At 7 am on 31 October 2012, the hotel manager found the employee asleep on the floor in the hotel lounge area.
A number of witnesses reported seeing the employee drunk at the conference. They said he smelled strongly of alcohol, spoke loudly, was unsteady on his feet, slurred his words, had red eyes, and was making animal noises and throwing lollies.
The employer summarily dismissed the employee for serious misconduct. The employee claimed for wrongful dismissal on the basis his conduct did not warrant termination of employment.
The trial judge concluded that the Code of Work and the policies were part of the contract of employment. But in spite of the manner in which intoxication was referred to in those extraneous documents, the basis for summary dismissal remained the same as the common law – gross misconduct or “serious misconduct in serious circumstances.”
The trial judge held that intoxication at work could constitute gross misconduct if the employee’s conduct was severe, brought the company into disrepute or was frequent.

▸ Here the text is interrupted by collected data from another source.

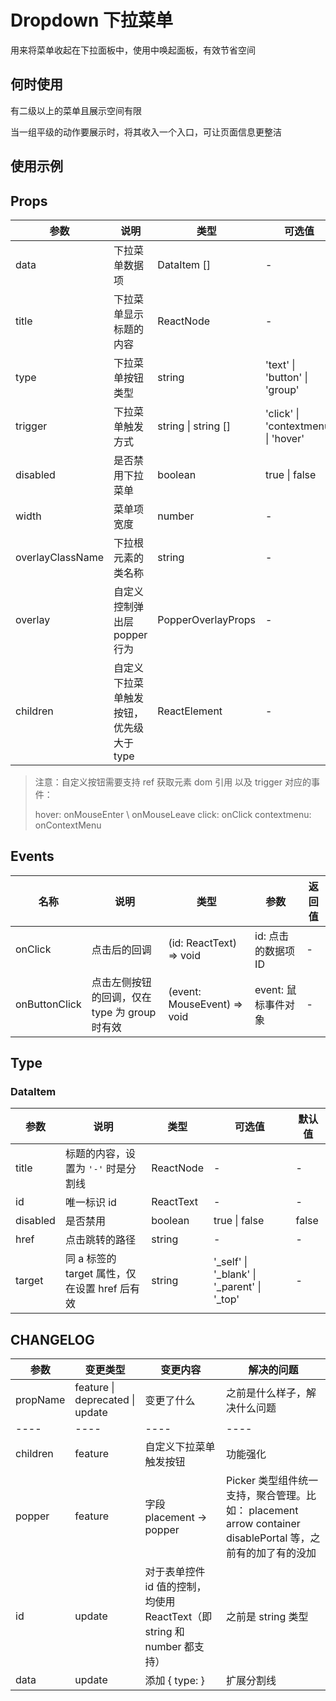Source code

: # Dropdown 下拉菜单

用来将菜单收起在下拉面板中，使用中唤起面板，有效节省空间

## 何时使用

有二级以上的菜单且展示空间有限

当一组平级的动作要展示时，将其收入一个入口，可让页面信息更整洁

## 使用示例

<!-- Inject Stories -->

## Props

| 参数             | 说明                                    | 类型                | 可选值                              | 默认值  |
| ---------------- | --------------------------------------- | ------------------- | ----------------------------------- | ------- |
| data             | 下拉菜单数据项                          | DataItem []         | -                                   | -       |
| title            | 下拉菜单显示标题的内容                  | ReactNode           | -                                   | -       |
| type             | 下拉菜单按钮类型                        | string              | 'text' \| 'button' \| 'group'       | 'text'  |
| trigger          | 下拉菜单触发方式                        | string \| string [] | 'click' \| 'contextmenu' \| 'hover' | 'hover' |
| disabled         | 是否禁用下拉菜单                        | boolean             | true \| false                       | -       |
| width            | 菜单项宽度                              | number              | -                                   | 180     |
| overlayClassName | 下拉根元素的类名称                      | string              | -                                   | -       |
| overlay          | 自定义控制弹出层 popper 行为            | PopperOverlayProps  | -                                   | -       |
| children         | 自定义下拉菜单触发按钮，优先级大于 type | ReactElement        | -                                   | -       |

> 注意：自定义按钮需要支持 ref 获取元素 dom 引用 以及 trigger 对应的事件：
>
> hover: onMouseEnter \ onMouseLeave
> click: onClick
> contextmenu: onContextMenu

## Events

| 名称          | 说明                                          | 类型                        | 参数                | 返回值 |
| ------------- | --------------------------------------------- | --------------------------- | ------------------- | ------ |
| onClick       | 点击后的回调                                  | (id: ReactText) => void     | id: 点击的数据项 ID | -      |
| onButtonClick | 点击左侧按钮的回调，仅在 type 为 group 时有效 | (event: MouseEvent) => void | event: 鼠标事件对象 | -      |

## Type

### DataItem

| 参数     | 说明                                          | 类型      | 可选值                                         | 默认值 |
| -------- | --------------------------------------------- | --------- | ---------------------------------------------- | ------ |
| title    | 标题的内容，设置为 `'-'` 时是分割线           | ReactNode | -                                              | -      |
| id       | 唯一标识 id                                   | ReactText | -                                              | -      |
| disabled | 是否禁用                                      | boolean   | true \| false                                  | false  |
| href     | 点击跳转的路径                                | string    | -                                              | -      |
| target   | 同 a 标签的 target 属性，仅在设置 href 后有效 | string    | '\_self' \| '\_blank' \| '\_parent' \| '\_top' | -      |

## CHANGELOG

| 参数     | 变更类型                        | 变更内容                                                                 | 解决的问题                                                                                                 |
| -------- | ------------------------------- | ------------------------------------------------------------------------ | ---------------------------------------------------------------------------------------------------------- |
| propName | feature \| deprecated \| update | 变更了什么                                                               | 之前是什么样子，解决什么问题                                                                               |
| ----     | ----                            | ----                                                                     | ----                                                                                                       |
| children | feature                         | 自定义下拉菜单触发按钮                                                   | 功能强化                                                                                                   |
| popper   | feature                         | 字段 placement -> popper                                                 | Picker 类型组件统一支持，聚合管理。比如： placement arrow container disablePortal 等，之前有的加了有的没加 |
| id       | update                          | 对于表单控件 id 值的控制，均使用 ReactText（即 string 和 number 都支持） | 之前是 string 类型                                                                                         |
| data     | update                          | 添加 { type: }                                                           | 扩展分割线                                                                                                 |
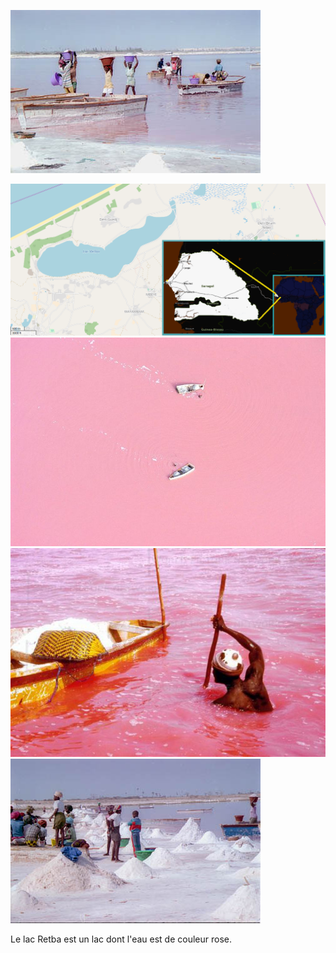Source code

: ![Lac Retba Dakar Senegal](/uploads/lake/lac-retba-dakar-senegal.jpg "Lac Retba Dakar Senegal")<!-- TITLE: Retba -->
<!-- SUBTITLE: Présentation du lac Retba -->

![Lacretba](/uploads/map/lacretba.png "Lacretba")
![1 D 24 Ab 158 E 2 Db 7 Ac 1 F 94 Fa 48 E 25 Cb 009 Red Pigment Lac Retba](/uploads/lake/1-d-24-ab-158-e-2-db-7-ac-1-f-94-fa-48-e-25-cb-009-red-pigment-lac-retba.jpg "1 D 24 Ab 158 E 2 Db 7 Ac 1 F 94 Fa 48 E 25 Cb 009 Red Pigment Lac Retba")
![Pink Lake 02](/uploads/lake/pink-lake-02.jpg "Pink Lake 02")
![Sel Extrait Du Lac Retba](/uploads/lake/sel-extrait-du-lac-retba.jpg "Sel Extrait Du Lac Retba")

Le lac Retba est un lac dont l'eau est de couleur rose.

Then judge concluded that although the employee was intoxicated during the conference session, there was little in the employee’s behaviour that added seriousness to his intoxication. The lolly throwing passed without comment by the target. The animal noises related to a description of a recent safari the employee had taken.
There was no evidence of any aggression, violence, offensiveness, swearing or unsafe behaviour. The hotel manager testified that no damage to the employer’s reputation had occurred.
The trial judge also noted that one of the other staff members who had been drinking with the employee failed to attend the conference but she was not summarily dismissed.
The trial judge therefore found that the employer had breached the contract of employment by summarily dismissing the employee in circumstances not authorised by the contract. The employee was entitled to damages reflecting such losses as were directly caused by the breach.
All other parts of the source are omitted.